Глаза у нее сверкнули былым лукавством.

– Эх, любила пожить, любила кутнуть, грешница я. Но в чем же тут зло. Господи, Господи! Муж работал, как вол; если когда и веселились, то веселились на свои же деньги, а им-то что? Сами ему тысячи платили, покоя не давали, – только работай, а теперь скажи им, откуда деньги были, почему два раза ужинали в «Европейской»? Фарисеи проклятые, – деньги швыряют, рестораны дорогие открывают, а потом жизнью плати за все. «Подкупы иностранных капиталистов»… – горько рассмеялась она. – А что я про них знаю? Что в романах Голсуорси читала. Что бы мы делали с их деньгами, когда своих некуда было тратить: ни платья, ни угощения, ничего не купишь. Теперь так же?

– Гораздо хуже: просто ничего нет, едва еду можно добыть самую скверную.

– Нет, не могу я так больше, не могу, – опять возвращалась она к своей идее-фикс. – Мне обещали свидание с сыном, посмотрю на него в последний раз и освобожу его от себя. Второй голодовки сердце не выдержит.

– Мучительно это?

– Нет.
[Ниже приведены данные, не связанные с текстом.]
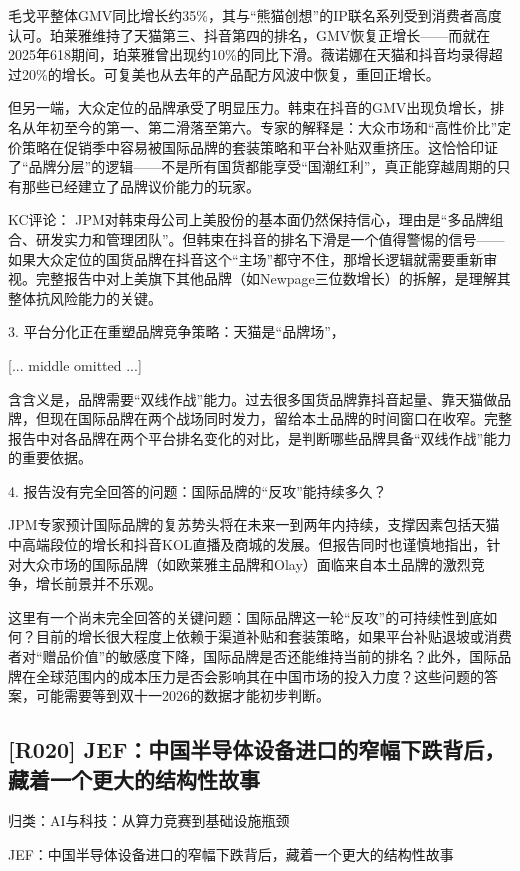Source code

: \documentclass[11pt]{ctexart}
\begin{document}
毛戈平整体GMV同比增长约35\%，其与“熊猫创想”的IP联名系列受到消费者高度认可。珀莱雅维持了天猫第三、抖音第四的排名，GMV恢复正增长——而就在2025年618期间，珀莱雅曾出现约10\%的同比下滑。薇诺娜在天猫和抖音均录得超过20\%的增长。可复美也从去年的产品配方风波中恢复，重回正增长。

但另一端，大众定位的品牌承受了明显压力。韩束在抖音的GMV出现负增长，排名从年初至今的第一、第二滑落至第六。专家的解释是：大众市场和“高性价比”定价策略在促销季中容易被国际品牌的套装策略和平台补贴双重挤压。这恰恰印证了“品牌分层”的逻辑——不是所有国货都能享受“国潮红利”，真正能穿越周期的只有那些已经建立了品牌议价能力的玩家。

KC评论： JPM对韩束母公司上美股份的基本面仍然保持信心，理由是“多品牌组合、研发实力和管理团队”。但韩束在抖音的排名下滑是一个值得警惕的信号——如果大众定位的国货品牌在抖音这个“主场”都守不住，那增长逻辑就需要重新审视。完整报告中对上美旗下其他品牌（如Newpage三位数增长）的拆解，是理解其整体抗风险能力的关键。

3. 平台分化正在重塑品牌竞争策略：天猫是“品牌场”，

[... middle omitted ...]

含含义是，品牌需要“双线作战”能力。过去很多国货品牌靠抖音起量、靠天猫做品牌，但现在国际品牌在两个战场同时发力，留给本土品牌的时间窗口在收窄。完整报告中对各品牌在两个平台排名变化的对比，是判断哪些品牌具备“双线作战”能力的重要依据。

4. 报告没有完全回答的问题：国际品牌的“反攻”能持续多久？

JPM专家预计国际品牌的复苏势头将在未来一到两年内持续，支撑因素包括天猫中高端段位的增长和抖音KOL直播及商城的发展。但报告同时也谨慎地指出，针对大众市场的国际品牌（如欧莱雅主品牌和Olay）面临来自本土品牌的激烈竞争，增长前景并不乐观。

这里有一个尚未完全回答的关键问题：国际品牌这一轮“反攻”的可持续性到底如何？目前的增长很大程度上依赖于渠道补贴和套装策略，如果平台补贴退坡或消费者对“赠品价值”的敏感度下降，国际品牌是否还能维持当前的排名？此外，国际品牌在全球范围内的成本压力是否会影响其在中国市场的投入力度？这些问题的答案，可能需要等到双十一2026的数据才能初步判断。

\subsection{[R020] JEF：中国半导体设备进口的窄幅下跌背后，藏着一个更大的结构性故事}
{\small\color{refgray}归类：AI与科技：从算力竞赛到基础设施瓶颈}

JEF：中国半导体设备进口的窄幅下跌背后，藏着一个更大的结构性故事
\end{document}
Первые дни только, потом наступает такая слабость, что все время, как во сне. Сны хорошие: воля, жизнь настоящая, сын, мальчик мой милый, родной, дорогой. Эх, пустили бы домой, только бы для него и жила, все бы силы ему отдала.

– Может быть, пустят? Должно же кончиться ваше дело?

– Нет, – сказала она зло и сурово. – Вы их не знаете. Они меня не выпустят, потому что я никогда не скажу им той лжи, которую они от меня требуют, а мужа все равно они здесь заставляют работать как раба, на стройки возят, на заседания даже вывозят, а держат в камере, под замком. Хорош – тюремный спец, каторжный спец! Не знаю, как назвать. Их теперь здесь много, целое инженерное бюро. Нет, от них только смерть спасет.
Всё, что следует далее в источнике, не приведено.